Once you have done the above steps, you can mount the partition (a directory) into a mount point using the mount command.

The mount and umount programs maintain a list of currently mounted filesystems in the “/etc/mtab” file.

What’s mount Command?

The mount command is used to attach (mount) filesystems and removable devices such as CDRM, DVD, USB flash drives to a specific mount point in the directory tree.

All mentioned filesystems in the “/etc/fstab” file will be mounted automatically when a system boot.

The general syntax for mounting a file system

mount -[options] [device_name] [mount_directory]
mount [-t file_system_type] [-o mount_options] [device_name] [mount_point]

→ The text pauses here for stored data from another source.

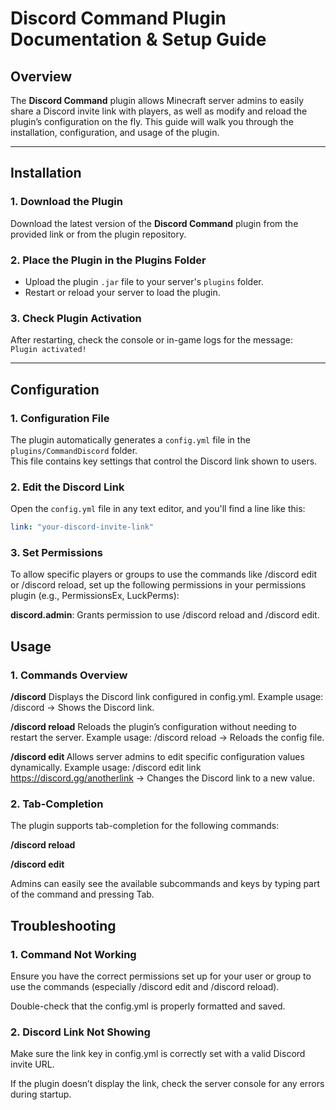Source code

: # Discord Command Plugin Documentation & Setup Guide

## Overview
The **Discord Command** plugin allows Minecraft server admins to easily share a Discord invite link with players, as well as modify and reload the plugin’s configuration on the fly. This guide will walk you through the installation, configuration, and usage of the plugin.

---

## Installation

### 1. **Download the Plugin**
Download the latest version of the **Discord Command** plugin from the provided link or from the plugin repository.

### 2. **Place the Plugin in the Plugins Folder**
- Upload the plugin `.jar` file to your server's `plugins` folder.
- Restart or reload your server to load the plugin.

### 3. **Check Plugin Activation**
After restarting, check the console or in-game logs for the message:  
`Plugin activated!`

---

## Configuration

### 1. **Configuration File**
The plugin automatically generates a `config.yml` file in the `plugins/CommandDiscord` folder.  
This file contains key settings that control the Discord link shown to users.

### 2. **Edit the Discord Link**
Open the `config.yml` file in any text editor, and you'll find a line like this:

```yaml
link: "your-discord-invite-link"
```
### 3. Set Permissions
   To allow specific players or groups to use the commands like /discord edit or /discord reload, set up the following permissions in your permissions plugin (e.g., PermissionsEx, LuckPerms):

**discord.admin**: Grants permission to use /discord reload and /discord edit.


## Usage
### 1. Commands Overview
   **/discord**
   Displays the Discord link configured in config.yml.
   Example usage:
   /discord → Shows the Discord link.

**/discord reload**
Reloads the plugin’s configuration without needing to restart the server.
Example usage:
/discord reload → Reloads the config file.

**/discord edit <key> <value>**
Allows server admins to edit specific configuration values dynamically.
Example usage:
/discord edit link https://discord.gg/anotherlink → Changes the Discord link to a new value.

### 2. Tab-Completion
   The plugin supports tab-completion for the following commands:

**/discord reload**

**/discord edit**

Admins can easily see the available subcommands and keys by typing part of the command and pressing Tab.

## Troubleshooting
### 1. Command Not Working
   Ensure you have the correct permissions set up for your user or group to use the commands (especially /discord edit and /discord reload).

Double-check that the config.yml is properly formatted and saved.

### 2. Discord Link Not Showing
   Make sure the link key in config.yml is correctly set with a valid Discord invite URL.

If the plugin doesn’t display the link, check the server console for any errors during startup.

Below are some options you can use when mounting the filesystem.

  • defaults : You may have seen that most of the mounted file systems have default options in the “/etc/fstab” file. This default option uses the following options such as rw, suid, dev, exec, auto, nouser, async, and relaime in the mounted file system.
  • ro : Mount the filesystem read-only.
  • rw : Mount the filesystem read-write.
  • async : All I/O to the filesystem should be done asynchronously (It’s used default).
  • noauto : File systems set with the option noauto in the file /etc/fstab are not mounted automatically when the system boots.
  • noexec : Ban execution of any binaries on the loaded file system.
  • nosuid : To ignore set-user-identifier (SUID) or set-group-identifier (SGID) bits in the file system.
  • nodev : Do not interpret character or block special devices on the file system.
  • _netdev : This allows the system to mount the file system only after the network is enabled.
  • remount : This remount an already-mounted filesystem. This is commonly used to incorporate the changes that you made on a filesystem.

What’s umount Command?

The umount command is used to manually unmount (detaches) filesystems on Linux and other Unix-like operating systems.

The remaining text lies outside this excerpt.